La langue hittite ("nešili" pour la langue de Neša) est une langue indo-européenne mais l'akkadien -sous la forme médio-babylonienne- restera la langue internationale, la langue diplomatique des tablettes de Tell Amarna. Le roi, puissant souverain, Hattusili III signa un traité avec Ramsés II rédigé en akkadien et en hiéroglyphes, en 1280, après la bataille de Qadesh .
Le Mittani, origine de ce royaume sans doute au XVI ème siècle créé par l'unification des royaumes Hurrites au Nord de la Mésopotamie en un vaste ensemble appelé Mittani qui va s'opposer au Hittites en Syrie. Nous ne savons rien de la constitution de cette entité seule l'analyse des noms propres permet de déterminer la composition de la population: mélange de tribus hurrites et d'Indo-Aryens. Le Mittani (appelé aussi "Pays hurrite", "Subartu", "Hanigalbat" lorsqu'il s'agit du cœur du royaume après que Šuppiluliuma 1er -roi hittite- l'eut dépouillé de ses vassaux, "Naharena" par les Egyptiens) est convoité par les Hittites et les Assyriens. La capitale Waššukkanni n'a pas été découverte à ce jour, elle était située en Haute-Mésopotamie dans le bassin du Kabhour sans doute détruite par les Assyriens lors de sa conquête. L'histoire du royaume mittanien est seulement connue par des sources retrouvées à Alalah, à Terqa, à Emar à l'Ouest, à Qattara, à Arrapha, à Nuzi à l'Est.
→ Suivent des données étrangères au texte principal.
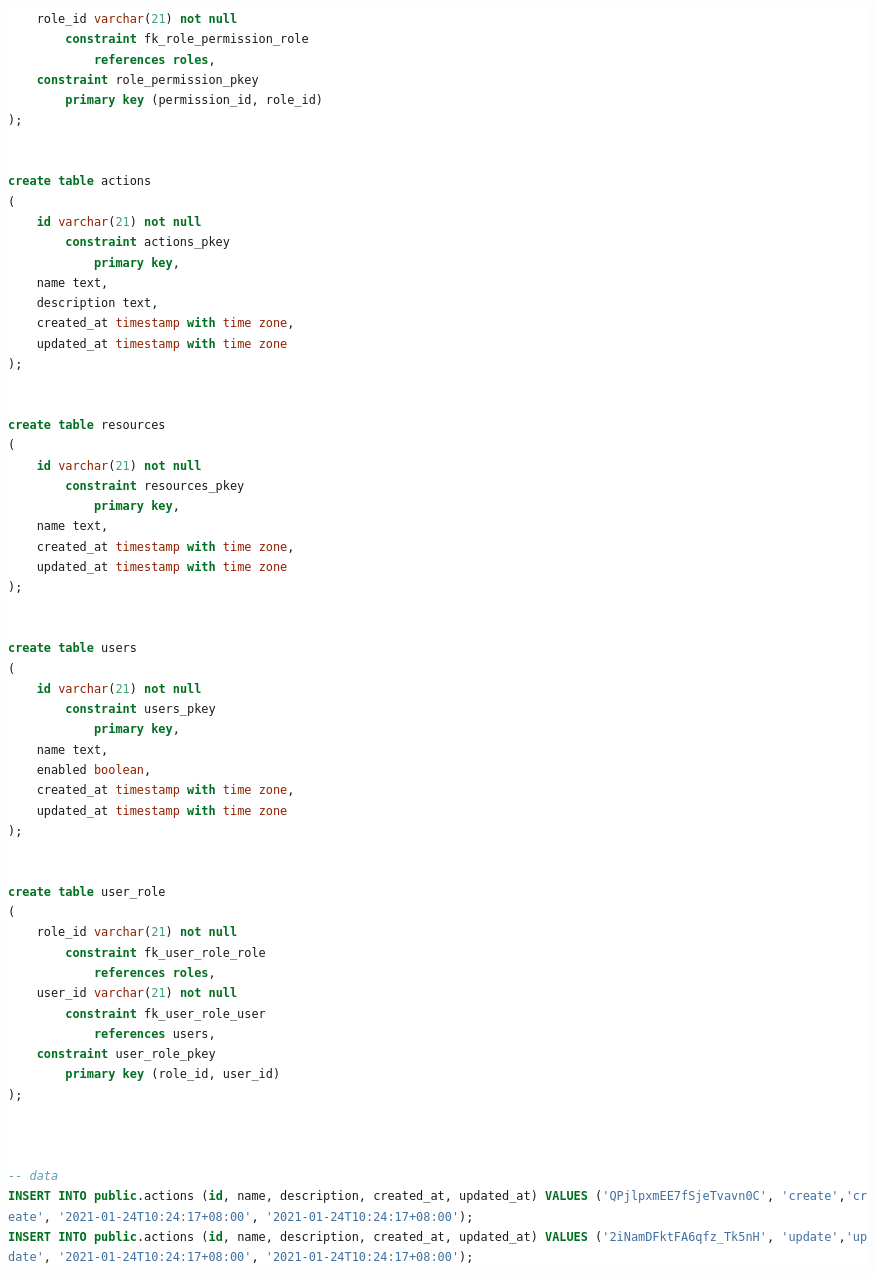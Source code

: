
 ```sql
	role_id varchar(21) not null
		constraint fk_role_permission_role
			references roles,
	constraint role_permission_pkey
		primary key (permission_id, role_id)
);


create table actions
(
	id varchar(21) not null
		constraint actions_pkey
			primary key,
	name text,
	description text,
	created_at timestamp with time zone,
	updated_at timestamp with time zone
);


create table resources
(
	id varchar(21) not null
		constraint resources_pkey
			primary key,
	name text,
	created_at timestamp with time zone,
	updated_at timestamp with time zone
);


create table users
(
	id varchar(21) not null
		constraint users_pkey
			primary key,
	name text,	
	enabled boolean,
	created_at timestamp with time zone,
	updated_at timestamp with time zone
);


create table user_role
(
	role_id varchar(21) not null
		constraint fk_user_role_role
			references roles,
	user_id varchar(21) not null
		constraint fk_user_role_user
			references users,
	constraint user_role_pkey
		primary key (role_id, user_id)
);



-- data
INSERT INTO public.actions (id, name, description, created_at, updated_at) VALUES ('QPjlpxmEE7fSjeTvavn0C', 'create','create', '2021-01-24T10:24:17+08:00', '2021-01-24T10:24:17+08:00');
INSERT INTO public.actions (id, name, description, created_at, updated_at) VALUES ('2iNamDFktFA6qfz_Tk5nH', 'update','update', '2021-01-24T10:24:17+08:00', '2021-01-24T10:24:17+08:00');
```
La langue officielle était le Hurrite. A l'apogée de l'empire, vers le XVème siècle, le roi Sauštatar (ou Saušatar) mis un terme à l'expansion assyrienne et s'empara d'Aššur, il l'a pilla emportant les portes d'argent de la cité. Le royaume de Mittani s'étendait du Zagros à la Méditerranée englobant la Syrie du nord, et du Taurus à l'Anti-Liban, le maintien de bonnes relations avec l'Egypte est renforcé par des alliances matrimoniales. Pourtant au XIVème siècle les assyriens reviennent en force et les rois mittaniens leurs payent tribut, à la fin du XIIIème siècle le Mittani disparaît de l'histoire.